Oral administration of gemfibrozil up-regulates LAMP2 in vivo in the cortex of WT and PPARβ^−/−, but not PPARα^−/−, mice. A, D, and G, WT, PPARα^−/−, and PPARβ^−/− mice (n = 6 in each group) were treated with 7. 5 mg/kg body weight/day gemfibrozil and 0.1 mg/kg body weight of all-trans retinoic acid (dissolved in 0.1% methylcellulose) or vehicle (0.1% methylcellulose) via gavage. After 60 days of treatment, mice were killed, and cortices from the animal brain were processed for immunoblot for LAMP2 (A).
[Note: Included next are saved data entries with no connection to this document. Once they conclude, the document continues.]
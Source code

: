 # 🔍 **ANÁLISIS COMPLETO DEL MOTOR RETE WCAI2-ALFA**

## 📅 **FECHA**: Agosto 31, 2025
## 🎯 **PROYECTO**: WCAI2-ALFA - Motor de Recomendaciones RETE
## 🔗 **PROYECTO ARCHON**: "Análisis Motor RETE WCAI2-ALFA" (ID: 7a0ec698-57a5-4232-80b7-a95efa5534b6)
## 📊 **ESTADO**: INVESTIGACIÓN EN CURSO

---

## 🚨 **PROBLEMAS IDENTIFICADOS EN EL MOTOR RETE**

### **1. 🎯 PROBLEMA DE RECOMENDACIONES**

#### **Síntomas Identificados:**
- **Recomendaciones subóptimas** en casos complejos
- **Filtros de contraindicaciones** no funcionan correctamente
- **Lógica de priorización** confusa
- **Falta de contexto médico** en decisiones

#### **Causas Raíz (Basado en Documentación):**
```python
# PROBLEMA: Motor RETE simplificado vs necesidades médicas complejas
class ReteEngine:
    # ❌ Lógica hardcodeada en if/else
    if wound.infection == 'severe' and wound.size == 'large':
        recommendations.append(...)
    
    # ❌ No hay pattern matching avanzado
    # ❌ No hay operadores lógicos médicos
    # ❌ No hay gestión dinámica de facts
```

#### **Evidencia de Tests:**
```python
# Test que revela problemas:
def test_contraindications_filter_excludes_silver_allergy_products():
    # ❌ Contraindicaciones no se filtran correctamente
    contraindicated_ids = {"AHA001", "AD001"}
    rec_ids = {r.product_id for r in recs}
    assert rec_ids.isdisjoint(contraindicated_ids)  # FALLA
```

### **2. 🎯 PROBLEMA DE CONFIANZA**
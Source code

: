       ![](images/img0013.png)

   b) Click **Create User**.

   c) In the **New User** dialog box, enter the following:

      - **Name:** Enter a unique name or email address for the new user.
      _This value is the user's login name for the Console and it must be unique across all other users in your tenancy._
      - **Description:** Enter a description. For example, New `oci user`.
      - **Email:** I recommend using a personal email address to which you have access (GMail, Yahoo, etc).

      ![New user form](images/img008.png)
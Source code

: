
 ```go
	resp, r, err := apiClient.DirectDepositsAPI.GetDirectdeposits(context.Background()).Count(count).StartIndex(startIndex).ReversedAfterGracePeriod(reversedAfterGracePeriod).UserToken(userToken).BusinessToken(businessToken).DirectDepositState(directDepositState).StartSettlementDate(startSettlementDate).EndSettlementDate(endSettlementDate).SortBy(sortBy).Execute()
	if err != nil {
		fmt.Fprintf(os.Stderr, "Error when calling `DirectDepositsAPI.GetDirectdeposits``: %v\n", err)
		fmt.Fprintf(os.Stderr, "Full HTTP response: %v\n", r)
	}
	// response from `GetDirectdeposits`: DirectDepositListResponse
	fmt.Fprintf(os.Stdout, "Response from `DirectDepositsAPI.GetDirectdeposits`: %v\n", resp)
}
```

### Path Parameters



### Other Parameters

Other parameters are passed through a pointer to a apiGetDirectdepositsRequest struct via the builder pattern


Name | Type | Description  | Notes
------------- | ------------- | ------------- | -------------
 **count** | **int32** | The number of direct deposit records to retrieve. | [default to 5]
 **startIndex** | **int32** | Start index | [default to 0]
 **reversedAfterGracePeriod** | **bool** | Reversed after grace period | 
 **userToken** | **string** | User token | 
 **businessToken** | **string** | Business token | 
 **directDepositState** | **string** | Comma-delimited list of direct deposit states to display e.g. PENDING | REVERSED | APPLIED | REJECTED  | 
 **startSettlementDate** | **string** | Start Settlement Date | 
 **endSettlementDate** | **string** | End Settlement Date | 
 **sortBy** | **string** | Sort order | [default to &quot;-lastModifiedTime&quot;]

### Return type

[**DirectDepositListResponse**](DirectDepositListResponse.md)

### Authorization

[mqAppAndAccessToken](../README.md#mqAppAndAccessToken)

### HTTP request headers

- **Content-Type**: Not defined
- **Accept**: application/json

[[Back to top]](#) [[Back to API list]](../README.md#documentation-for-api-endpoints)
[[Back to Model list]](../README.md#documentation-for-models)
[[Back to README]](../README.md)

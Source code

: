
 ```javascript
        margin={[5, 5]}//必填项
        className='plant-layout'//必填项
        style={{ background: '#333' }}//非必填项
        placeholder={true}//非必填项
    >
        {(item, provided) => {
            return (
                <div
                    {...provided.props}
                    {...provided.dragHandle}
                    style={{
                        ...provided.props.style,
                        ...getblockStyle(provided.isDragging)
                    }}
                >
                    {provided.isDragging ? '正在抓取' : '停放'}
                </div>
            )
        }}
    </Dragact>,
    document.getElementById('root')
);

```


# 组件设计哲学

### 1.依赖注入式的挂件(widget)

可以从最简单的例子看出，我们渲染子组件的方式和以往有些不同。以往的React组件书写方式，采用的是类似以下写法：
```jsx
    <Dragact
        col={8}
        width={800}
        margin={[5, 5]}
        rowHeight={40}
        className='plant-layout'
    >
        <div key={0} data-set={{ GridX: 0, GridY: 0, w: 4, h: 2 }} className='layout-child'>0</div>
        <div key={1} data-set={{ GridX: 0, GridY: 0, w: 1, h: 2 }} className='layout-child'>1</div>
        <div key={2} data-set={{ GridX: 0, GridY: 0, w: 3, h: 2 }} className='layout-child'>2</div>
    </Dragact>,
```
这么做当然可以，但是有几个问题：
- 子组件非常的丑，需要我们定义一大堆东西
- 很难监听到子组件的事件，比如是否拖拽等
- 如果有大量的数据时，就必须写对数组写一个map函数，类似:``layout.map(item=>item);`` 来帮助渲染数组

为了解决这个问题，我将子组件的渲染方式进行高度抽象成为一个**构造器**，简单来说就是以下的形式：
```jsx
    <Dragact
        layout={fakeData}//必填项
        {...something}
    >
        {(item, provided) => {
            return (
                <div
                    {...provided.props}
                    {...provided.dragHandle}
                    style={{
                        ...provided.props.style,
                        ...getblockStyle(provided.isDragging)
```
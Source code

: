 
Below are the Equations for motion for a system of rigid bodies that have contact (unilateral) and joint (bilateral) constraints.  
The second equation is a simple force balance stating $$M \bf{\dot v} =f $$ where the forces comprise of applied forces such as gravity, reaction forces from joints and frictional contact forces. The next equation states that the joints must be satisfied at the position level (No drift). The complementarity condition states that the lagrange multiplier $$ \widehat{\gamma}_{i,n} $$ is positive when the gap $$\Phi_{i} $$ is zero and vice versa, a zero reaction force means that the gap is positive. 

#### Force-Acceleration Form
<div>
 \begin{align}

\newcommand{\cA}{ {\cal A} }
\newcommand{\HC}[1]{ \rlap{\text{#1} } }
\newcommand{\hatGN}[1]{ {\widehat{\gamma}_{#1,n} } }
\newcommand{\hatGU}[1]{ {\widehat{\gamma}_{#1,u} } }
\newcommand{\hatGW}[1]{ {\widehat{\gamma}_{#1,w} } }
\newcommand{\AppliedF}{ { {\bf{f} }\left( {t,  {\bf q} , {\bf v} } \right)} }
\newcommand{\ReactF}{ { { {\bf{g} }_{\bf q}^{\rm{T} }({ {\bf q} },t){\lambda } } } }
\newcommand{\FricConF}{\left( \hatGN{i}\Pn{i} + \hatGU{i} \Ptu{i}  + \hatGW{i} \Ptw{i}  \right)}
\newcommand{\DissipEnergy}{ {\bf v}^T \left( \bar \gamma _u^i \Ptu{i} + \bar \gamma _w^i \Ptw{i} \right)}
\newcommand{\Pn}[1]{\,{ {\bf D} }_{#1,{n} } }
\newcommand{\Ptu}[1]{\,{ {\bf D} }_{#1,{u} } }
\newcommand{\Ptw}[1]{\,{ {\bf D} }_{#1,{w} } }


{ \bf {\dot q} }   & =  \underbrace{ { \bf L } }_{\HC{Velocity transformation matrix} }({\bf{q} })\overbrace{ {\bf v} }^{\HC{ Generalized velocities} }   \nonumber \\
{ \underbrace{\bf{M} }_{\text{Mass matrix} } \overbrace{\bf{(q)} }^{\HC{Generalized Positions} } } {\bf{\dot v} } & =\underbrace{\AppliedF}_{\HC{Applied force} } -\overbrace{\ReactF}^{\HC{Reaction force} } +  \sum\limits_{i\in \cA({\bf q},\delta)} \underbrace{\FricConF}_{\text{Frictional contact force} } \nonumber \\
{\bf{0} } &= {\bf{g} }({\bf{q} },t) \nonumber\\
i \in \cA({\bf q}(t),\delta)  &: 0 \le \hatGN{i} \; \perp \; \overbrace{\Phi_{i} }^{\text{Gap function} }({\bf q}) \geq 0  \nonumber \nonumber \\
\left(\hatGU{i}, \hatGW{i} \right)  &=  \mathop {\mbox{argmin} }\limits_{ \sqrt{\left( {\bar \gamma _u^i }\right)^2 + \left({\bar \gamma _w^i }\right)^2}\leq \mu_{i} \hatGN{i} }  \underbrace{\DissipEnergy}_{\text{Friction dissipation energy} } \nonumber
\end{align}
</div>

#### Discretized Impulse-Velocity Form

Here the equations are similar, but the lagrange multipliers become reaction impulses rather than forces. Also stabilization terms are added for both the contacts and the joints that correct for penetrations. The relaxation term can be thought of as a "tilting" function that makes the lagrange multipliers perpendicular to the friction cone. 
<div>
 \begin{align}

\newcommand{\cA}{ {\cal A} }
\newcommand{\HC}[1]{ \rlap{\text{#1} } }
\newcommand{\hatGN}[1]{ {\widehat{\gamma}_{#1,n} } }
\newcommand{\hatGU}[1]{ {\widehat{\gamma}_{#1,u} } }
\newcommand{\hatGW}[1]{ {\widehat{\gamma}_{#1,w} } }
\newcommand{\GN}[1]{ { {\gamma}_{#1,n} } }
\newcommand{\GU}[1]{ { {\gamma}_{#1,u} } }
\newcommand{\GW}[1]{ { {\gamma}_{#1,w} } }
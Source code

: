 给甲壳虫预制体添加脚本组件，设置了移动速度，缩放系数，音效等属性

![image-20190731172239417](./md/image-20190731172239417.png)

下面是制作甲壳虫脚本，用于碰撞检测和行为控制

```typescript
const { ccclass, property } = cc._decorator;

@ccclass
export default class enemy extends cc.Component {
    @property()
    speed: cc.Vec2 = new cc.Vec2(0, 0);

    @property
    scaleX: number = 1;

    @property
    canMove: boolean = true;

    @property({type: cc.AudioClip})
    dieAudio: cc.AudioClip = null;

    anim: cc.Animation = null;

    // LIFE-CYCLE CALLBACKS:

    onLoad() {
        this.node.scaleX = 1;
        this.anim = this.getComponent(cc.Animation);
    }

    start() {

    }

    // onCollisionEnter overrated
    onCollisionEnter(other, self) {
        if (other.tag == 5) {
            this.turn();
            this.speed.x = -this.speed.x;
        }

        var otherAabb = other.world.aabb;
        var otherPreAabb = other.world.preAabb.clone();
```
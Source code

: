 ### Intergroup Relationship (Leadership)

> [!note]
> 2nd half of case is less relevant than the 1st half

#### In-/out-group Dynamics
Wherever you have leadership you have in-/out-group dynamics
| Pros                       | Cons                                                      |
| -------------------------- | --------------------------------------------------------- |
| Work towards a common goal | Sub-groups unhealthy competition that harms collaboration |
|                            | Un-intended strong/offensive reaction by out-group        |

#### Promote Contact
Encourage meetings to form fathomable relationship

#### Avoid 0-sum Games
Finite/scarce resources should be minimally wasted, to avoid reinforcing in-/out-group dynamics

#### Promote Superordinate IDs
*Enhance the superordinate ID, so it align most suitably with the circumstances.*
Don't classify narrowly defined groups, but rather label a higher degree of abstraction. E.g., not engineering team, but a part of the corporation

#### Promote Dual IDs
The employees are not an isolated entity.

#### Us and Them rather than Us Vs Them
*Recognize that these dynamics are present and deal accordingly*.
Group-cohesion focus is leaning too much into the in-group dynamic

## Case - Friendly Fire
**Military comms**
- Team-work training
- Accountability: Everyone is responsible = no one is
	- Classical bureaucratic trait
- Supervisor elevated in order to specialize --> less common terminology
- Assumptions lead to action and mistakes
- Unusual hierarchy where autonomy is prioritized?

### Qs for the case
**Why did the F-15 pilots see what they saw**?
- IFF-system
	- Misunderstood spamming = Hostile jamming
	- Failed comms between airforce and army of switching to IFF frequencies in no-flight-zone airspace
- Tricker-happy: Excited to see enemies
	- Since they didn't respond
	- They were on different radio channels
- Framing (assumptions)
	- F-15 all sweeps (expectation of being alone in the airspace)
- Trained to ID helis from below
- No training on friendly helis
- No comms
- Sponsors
B, densitometric analysis of the immunoblot for LAMP2 (relative to β-actin). C, F, and I, cortical sections were double-labeled for LAMP2 (red) and NeuN (green). DAPI was used to visualize the nucleus. D, G, and J, higher magnification images showing localization of LAMP2 and NeuN in the cortical neuron of mice from the treatment group (WT, PPARα^−/−, and PPARβ^−/−). E, H, and K, quantification of LAMP2 immunoreactivity (LAMP2 IR) in untreated and treated samples from each group (WT, PPARα^−/−, and PPARβ^−/−) expressed as percentage of area. a, p < 0.05 versus WT control; b, p < 0.05 versus PPARβ^−/− control; ns, not significant with respect to PPARα^−/− control. At least 12 sections from each group (two sections per animal) were quantified using ImageJ. Scale bar, 50 and 10 μm (for higher magnification images). Tx, animals fed orally with 7.5 mg/kg body weight/day gemfibrozil and 0.1 mg/kg body weight day of all-trans-retinoic acid (dissolved in 0.1% methylcellulose); UN, animals fed orally with 0.1% methylcellulose (used as vehicle) (Un can be replaced with Veh).